Starting Off the New Year
Plans… We all have them, and we all let them chart the course of our lives. We often start off the new year with a resolution. Many people vow to lose weight, improve a weakness in their lives, or to try something new. I didn’t come up with a resolution for this year, but I still have my plans for the future. I want to graduate, go to a good college, and work towards a career in law. There are places I want to go and foods I want to try. Out of all the years in my life, this year holds the most plans and the highest potential for failure. I would like to challenge everyone who reads this to evaluate their plans and check for potential weaknesses that are guaranteed to cause failure.

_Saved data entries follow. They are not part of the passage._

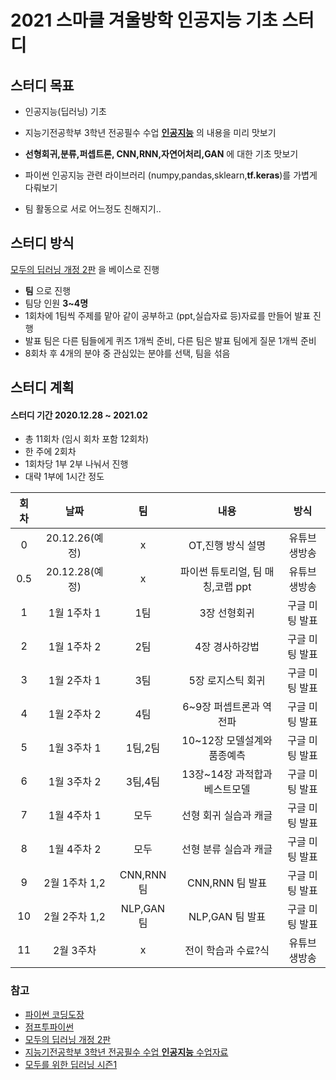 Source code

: # 2021 스마클 겨울방학 인공지능 기초 스터디


## 스터디 목표

- 인공지능(딥러닝) 기초 

- 지능기전공학부 3학년 전공필수 수업 [**인공지능**](https://github.com/sejongresearch/2020.Spring.AI) 의 내용을 미리 맛보기

- **선형회귀,분류,퍼셉트론, CNN,RNN,자연어처리,GAN** 에 대한 기초 맛보기

- 파이썬 인공지능 관련 라이브러리 (numpy,pandas,sklearn,**tf.keras**)를 가볍게 다뤄보기

- 팀 활동으로 서로 어느정도 친해지기.. 


## 스터디 방식
 [모두의 딥러닝 개정 2판](https://thebook.io/080228/) 을 베이스로 진행 

- **팀** 으로 진행
- 팀당 인원 **3~4명**
- 1회차에 1팀씩 주제를 맡아 같이 공부하고 (ppt,실습자료 등)자료를 만들어 발표 진행
- 발표 팀은 다른 팀들에게 퀴즈 1개씩 준비, 다른 팀은 발표 팀에게 질문 1개씩 준비  
- 8회차 후 4개의 분야 중 관심있는 분야를 선택, 팀을 섞음



## 스터디 계획
#### 스터디 기간 2020.12.28 ~ 2021.02

- 총 11회차 (임시 회차 포함 12회차)
- 한 주에 2회차 
- 1회차당 1부 2부 나눠서 진행
- 대략 1부에 1시간 정도

|회차|날짜|팀|내용|방식|
|:---:|:---:|:---:|:---:|:---:|
0|20.12.26(예정)|x|OT,진행 방식 설명|유튜브 생방송|
0.5|20.12.28(예정)|x|파이썬 튜토리얼, 팀 매칭,코랩 ppt|유튜브 생방송|
1|1월 1주차 1|1팀|3장 선형회귀|구글 미팅 발표|
2|1월 1주차 2|2팀|4장 경사하강법|구글 미팅 발표|
3|1월 2주차 1|3팀|5장 로지스틱 회귀|구글 미팅 발표|
4|1월 2주차 2|4팀|6~9장 퍼셉트론과 역전파|구글 미팅 발표|
5|1월 3주차 1|1팀,2팀|10~12장 모델설계와 품종예측|구글 미팅 발표|
6|1월 3주차 2|3팀,4팀|13장~14장 과적합과 베스트모델|구글 미팅 발표|
7|1월 4주차 1|모두|선형 회귀 실습과 캐글|구글 미팅 발표|
8|1월 4주차 2|모두|선형 분류 실습과 캐글|구글 미팅 발표|
9|2월 1주차 1,2|CNN,RNN 팀|CNN,RNN 팀 발표|구글 미팅 발표|
10|2월 2주차 1,2|NLP,GAN 팀|NLP,GAN 팀 발표|구글 미팅 발표|
11|2월 3주차|x|전이 학습과 수료?식|유튜브 생방송|


### 참고
- [파이썬 코딩도장](https://dojang.io/course/view.php?id=7)
- [점프투파이썬](https://wikidocs.net/book/1)
- [모두의 딥러닝 개정 2판](https://thebook.io/080228/)
- [지능기전공학부 3학년 전공필수 수업 **인공지능** 수업자료](https://github.com/sejongresearch/2020.Spring.AI)
- [모두를 위한 딥러닝 시즌1](https://youtube.com/playlist?list=PLlMkM4tgfjnLSOjrEJN31gZATbcj_MpUm)
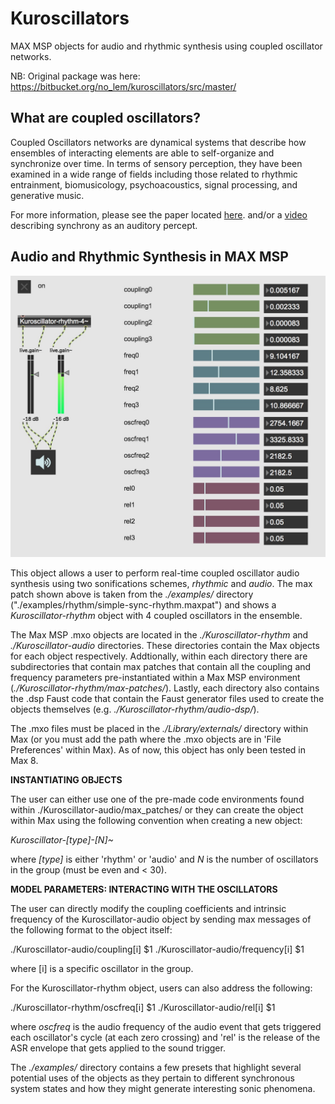 # Kuroscillators
MAX MSP objects for audio and rhythmic synthesis using coupled oscillator networks. 

NB: Original package was here: https://bitbucket.org/no_lem/kuroscillators/src/master/



## What are coupled oscillators? 
Coupled Oscillators networks are dynamical systems that describe how ensembles of interacting elements are able to self-organize and synchronize 
over time. In terms of sensory perception, they have been examined in a wide range of fields including those related to rhythmic entrainment, biomusicology, psychoacoustics, signal processing, and generative music.

For more information, please see the paper located [here](https://www.nolanlem.com/pdfs/cmmr_2019-FINAL.pdf).
and/or a [video](https://vimeo.com/191720976) describing synchrony as an auditory percept. 

## Audio and Rhythmic Synthesis in MAX MSP

![max gui](./images/max-gui.jpg)

This object allows a user to perform real-time coupled oscillator audio synthesis using two sonifications schemes, *rhythmic* and *audio*. 
The max patch shown above is taken from the *./examples/* directory ("./examples/rhythm/simple-sync-rhythm.maxpat") and shows a *Kuroscillator-rhythm* object 
with 4 coupled oscillators in the ensemble. 

The Max MSP .mxo objects are located in the *./Kuroscillator-rhythm* and *./Kuroscillator-audio* directories. These directories contain 
the Max objects for each object respectively. Addtionally, within each directory there are subdirectories that contain max patches that contain 
all the coupling and frequency parameters pre-instantiated within a Max MSP environment (*./Kuroscillator-rhythm/max-patches/*). Lastly, each directory also contains the 
.dsp Faust code that contain the Faust generator files used to create the objects themselves (e.g. *./Kuroscillator-rhythm/audio-dsp/*). 

The .mxo files must be placed in the *./Library/externals/* directory within Max (or you must add the path 
where the .mxo objects are in 'File Preferences' within Max). As of now, this object has only been tested in Max 8.  

**INSTANTIATING OBJECTS**

The user can either use one of the pre-made code environments found within ./Kuroscillator-audio/max_patches/ or they can
create the object within Max using the following convention when creating a new object:

*Kuroscillator-[type]-[N]~*

where *[type]* is either 'rhythm' or 'audio' and *N* is the number of oscillators in the group (must be even and < 30). 


**MODEL PARAMETERS: INTERACTING WITH THE OSCILLATORS**

The user can directly modify the coupling coefficients and intrinsic frequency of the Kuroscillator-audio object by sending max messages of the 
following format to the object itself: 

./Kuroscillator-audio/coupling[i]  $1 
./Kuroscillator-audio/frequency[i]  $1

where [i] is a specific oscillator in the group.    

For the Kuroscillator-rhythm object, users can also address the following:

./Kuroscillator-rhythm/oscfreq[i]  $1
./Kuroscillator-audio/rel[i]  $1 

where *oscfreq* is the audio frequency of the audio event that gets triggered each oscillator's cycle (at each zero crossing) and 'rel' is
the release of the ASR envelope that gets applied to the sound trigger. 

The *./examples/* directory contains a few presets that highlight several potential uses of the objects as they pertain to different synchronous system states 
and how they might generate interesting sonic phenomena.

James 4:13-17 serves as a reminder to everyone who is seeking to make their own plans. “Now listen you who say, “Today or tomorrow we will go to this or that city, spend a year there, carry on business and make money.” Why, you do not even know what will happen tomorrow. What is your life? You are a mist that appears for a little while and then vanishes. Instead, you ought to say, “If it is the Lord’s will, we will live and do this or that.” As it is, you boast and brag. All such boasting is evil. Anyone, then, who knows the good he ought to do and doesn’t do it, sins.”
There is a lot to unpack from this verse so let’s break it down into smaller pieces and look into it. There are three things that I think we can learn from this verse. Please read through the questions below and honestly answer them for yourself.
Who is doing the planning?
How do I veiw my life?
Am I willing to lay aside my plans? If so, when?
These three questions can give us some insight into our own lives and help us to keep track of our planning. Let’s start by looking at the first question.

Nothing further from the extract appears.